-- About this exercise --
When you output the entries, begin with the first line and end with the line containing "# 3. Analyse der Diagonalelemente", keeping each line exactly as it is.

Collected data
——————————

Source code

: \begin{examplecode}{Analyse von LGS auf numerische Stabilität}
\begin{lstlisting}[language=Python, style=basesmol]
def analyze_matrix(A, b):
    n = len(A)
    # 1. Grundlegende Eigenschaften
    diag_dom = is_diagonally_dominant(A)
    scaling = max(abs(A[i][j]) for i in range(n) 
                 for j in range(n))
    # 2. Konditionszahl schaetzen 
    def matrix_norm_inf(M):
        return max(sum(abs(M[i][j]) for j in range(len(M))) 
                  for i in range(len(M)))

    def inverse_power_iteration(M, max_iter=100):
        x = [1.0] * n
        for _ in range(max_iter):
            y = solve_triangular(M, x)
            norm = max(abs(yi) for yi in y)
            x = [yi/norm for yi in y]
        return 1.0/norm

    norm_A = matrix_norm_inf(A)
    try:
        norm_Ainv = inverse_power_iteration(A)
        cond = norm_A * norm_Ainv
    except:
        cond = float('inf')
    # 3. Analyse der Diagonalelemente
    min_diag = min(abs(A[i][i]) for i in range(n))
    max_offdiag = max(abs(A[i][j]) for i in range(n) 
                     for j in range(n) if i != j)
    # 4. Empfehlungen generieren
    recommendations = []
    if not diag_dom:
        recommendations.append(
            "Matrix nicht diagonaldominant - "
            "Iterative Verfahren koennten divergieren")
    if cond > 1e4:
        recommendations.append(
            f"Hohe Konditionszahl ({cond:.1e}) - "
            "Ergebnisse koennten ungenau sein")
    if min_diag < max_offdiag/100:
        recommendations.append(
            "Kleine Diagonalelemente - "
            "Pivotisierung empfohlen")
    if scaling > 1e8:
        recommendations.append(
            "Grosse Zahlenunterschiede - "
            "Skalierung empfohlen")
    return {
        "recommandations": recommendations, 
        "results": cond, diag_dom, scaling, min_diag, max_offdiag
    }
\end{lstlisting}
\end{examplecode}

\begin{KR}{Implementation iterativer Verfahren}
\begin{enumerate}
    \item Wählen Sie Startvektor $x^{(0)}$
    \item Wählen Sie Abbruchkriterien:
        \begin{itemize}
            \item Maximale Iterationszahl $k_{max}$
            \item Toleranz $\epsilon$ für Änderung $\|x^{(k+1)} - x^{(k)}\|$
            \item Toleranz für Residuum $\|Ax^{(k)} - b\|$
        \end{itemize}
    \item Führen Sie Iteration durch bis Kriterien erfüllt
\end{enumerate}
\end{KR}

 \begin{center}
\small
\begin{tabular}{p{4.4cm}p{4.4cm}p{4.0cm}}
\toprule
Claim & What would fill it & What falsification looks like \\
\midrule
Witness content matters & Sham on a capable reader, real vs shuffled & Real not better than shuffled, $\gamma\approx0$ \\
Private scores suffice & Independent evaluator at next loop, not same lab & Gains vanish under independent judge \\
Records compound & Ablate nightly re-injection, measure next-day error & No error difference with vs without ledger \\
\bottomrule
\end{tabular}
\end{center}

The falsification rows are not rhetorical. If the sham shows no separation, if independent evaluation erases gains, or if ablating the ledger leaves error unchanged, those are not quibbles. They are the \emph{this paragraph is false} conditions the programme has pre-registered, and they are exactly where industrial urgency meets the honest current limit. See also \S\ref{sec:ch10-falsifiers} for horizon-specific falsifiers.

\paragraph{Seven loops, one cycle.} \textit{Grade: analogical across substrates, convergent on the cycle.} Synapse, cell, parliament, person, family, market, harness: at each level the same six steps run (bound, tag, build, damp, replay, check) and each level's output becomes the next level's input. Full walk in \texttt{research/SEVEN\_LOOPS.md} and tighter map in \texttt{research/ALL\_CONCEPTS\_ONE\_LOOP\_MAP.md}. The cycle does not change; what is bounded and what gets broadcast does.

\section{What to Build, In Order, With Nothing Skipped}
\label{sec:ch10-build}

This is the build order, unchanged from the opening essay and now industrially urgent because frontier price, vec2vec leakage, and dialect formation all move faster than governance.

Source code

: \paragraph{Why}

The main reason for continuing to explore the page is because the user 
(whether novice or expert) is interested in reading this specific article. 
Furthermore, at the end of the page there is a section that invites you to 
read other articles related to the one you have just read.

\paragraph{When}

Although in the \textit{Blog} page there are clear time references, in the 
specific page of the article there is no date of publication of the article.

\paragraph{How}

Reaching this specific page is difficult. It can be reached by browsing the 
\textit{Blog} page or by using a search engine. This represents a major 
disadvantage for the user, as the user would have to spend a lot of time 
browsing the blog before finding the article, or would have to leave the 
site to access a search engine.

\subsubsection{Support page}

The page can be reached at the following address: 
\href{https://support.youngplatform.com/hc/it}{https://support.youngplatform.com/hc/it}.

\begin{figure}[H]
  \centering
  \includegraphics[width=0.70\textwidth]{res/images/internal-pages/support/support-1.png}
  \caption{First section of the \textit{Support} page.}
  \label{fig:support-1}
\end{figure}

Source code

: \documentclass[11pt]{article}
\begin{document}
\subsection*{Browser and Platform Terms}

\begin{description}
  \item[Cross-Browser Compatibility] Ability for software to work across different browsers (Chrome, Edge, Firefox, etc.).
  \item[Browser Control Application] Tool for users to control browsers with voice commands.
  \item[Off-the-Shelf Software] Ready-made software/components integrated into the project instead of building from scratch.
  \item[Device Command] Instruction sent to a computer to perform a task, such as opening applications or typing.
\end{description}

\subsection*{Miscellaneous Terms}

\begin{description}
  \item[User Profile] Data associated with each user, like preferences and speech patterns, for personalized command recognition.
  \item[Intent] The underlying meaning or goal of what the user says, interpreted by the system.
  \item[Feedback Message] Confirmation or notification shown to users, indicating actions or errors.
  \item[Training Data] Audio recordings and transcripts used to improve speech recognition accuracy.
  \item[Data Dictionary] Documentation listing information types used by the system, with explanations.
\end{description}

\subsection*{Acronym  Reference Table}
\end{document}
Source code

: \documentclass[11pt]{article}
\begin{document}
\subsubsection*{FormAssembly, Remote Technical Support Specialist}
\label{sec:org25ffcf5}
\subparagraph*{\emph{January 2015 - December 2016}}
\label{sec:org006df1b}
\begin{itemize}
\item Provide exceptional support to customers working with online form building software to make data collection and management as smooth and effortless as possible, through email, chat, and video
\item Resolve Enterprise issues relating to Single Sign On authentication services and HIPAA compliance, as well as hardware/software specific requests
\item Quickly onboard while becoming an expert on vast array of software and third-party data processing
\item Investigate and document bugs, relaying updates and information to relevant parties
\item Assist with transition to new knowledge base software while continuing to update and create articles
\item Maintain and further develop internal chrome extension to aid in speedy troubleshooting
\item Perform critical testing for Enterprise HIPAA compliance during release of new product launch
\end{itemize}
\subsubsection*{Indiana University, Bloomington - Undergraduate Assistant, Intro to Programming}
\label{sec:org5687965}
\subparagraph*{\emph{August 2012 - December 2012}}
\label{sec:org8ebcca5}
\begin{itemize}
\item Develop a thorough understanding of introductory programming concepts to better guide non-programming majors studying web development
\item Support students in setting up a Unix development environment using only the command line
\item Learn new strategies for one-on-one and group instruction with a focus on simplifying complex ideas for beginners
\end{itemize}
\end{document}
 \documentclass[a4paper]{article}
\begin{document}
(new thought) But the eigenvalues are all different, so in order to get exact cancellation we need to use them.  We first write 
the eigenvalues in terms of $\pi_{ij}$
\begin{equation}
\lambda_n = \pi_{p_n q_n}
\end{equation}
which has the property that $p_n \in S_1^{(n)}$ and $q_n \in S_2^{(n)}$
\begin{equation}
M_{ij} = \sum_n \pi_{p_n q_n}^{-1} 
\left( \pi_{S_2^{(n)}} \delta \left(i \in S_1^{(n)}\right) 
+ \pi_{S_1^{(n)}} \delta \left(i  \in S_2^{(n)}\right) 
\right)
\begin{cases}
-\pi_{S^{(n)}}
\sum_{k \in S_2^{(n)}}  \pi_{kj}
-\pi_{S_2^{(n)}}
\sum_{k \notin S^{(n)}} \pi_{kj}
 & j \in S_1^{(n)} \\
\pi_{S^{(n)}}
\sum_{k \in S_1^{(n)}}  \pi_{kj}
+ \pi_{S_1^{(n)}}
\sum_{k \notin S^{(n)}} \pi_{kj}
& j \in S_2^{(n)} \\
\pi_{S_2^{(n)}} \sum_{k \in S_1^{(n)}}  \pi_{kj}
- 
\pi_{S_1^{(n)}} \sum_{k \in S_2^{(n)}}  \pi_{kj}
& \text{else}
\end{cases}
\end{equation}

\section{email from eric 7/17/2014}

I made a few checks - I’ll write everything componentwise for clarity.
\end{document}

——————————

-- Task answer --
Source code

: \begin{examplecode}{Analyse von LGS auf numerische Stabilität}
\begin{lstlisting}[language=Python, style=basesmol]
def analyze_matrix(A, b):
    n = len(A)
    # 1. Grundlegende Eigenschaften
    diag_dom = is_diagonally_dominant(A)
    scaling = max(abs(A[i][j]) for i in range(n) 
                 for j in range(n))
    # 2. Konditionszahl schaetzen 
    def matrix_norm_inf(M):
        return max(sum(abs(M[i][j]) for j in range(len(M))) 
                  for i in range(len(M)))

    def inverse_power_iteration(M, max_iter=100):
        x = [1.0] * n
        for _ in range(max_iter):
            y = solve_triangular(M, x)
            norm = max(abs(yi) for yi in y)
            x = [yi/norm for yi in y]
        return 1.0/norm

    norm_A = matrix_norm_inf(A)
    try:
        norm_Ainv = inverse_power_iteration(A)
        cond = norm_A * norm_Ainv
    except:
        cond = float('inf')
    # 3. Analyse der Diagonalelemente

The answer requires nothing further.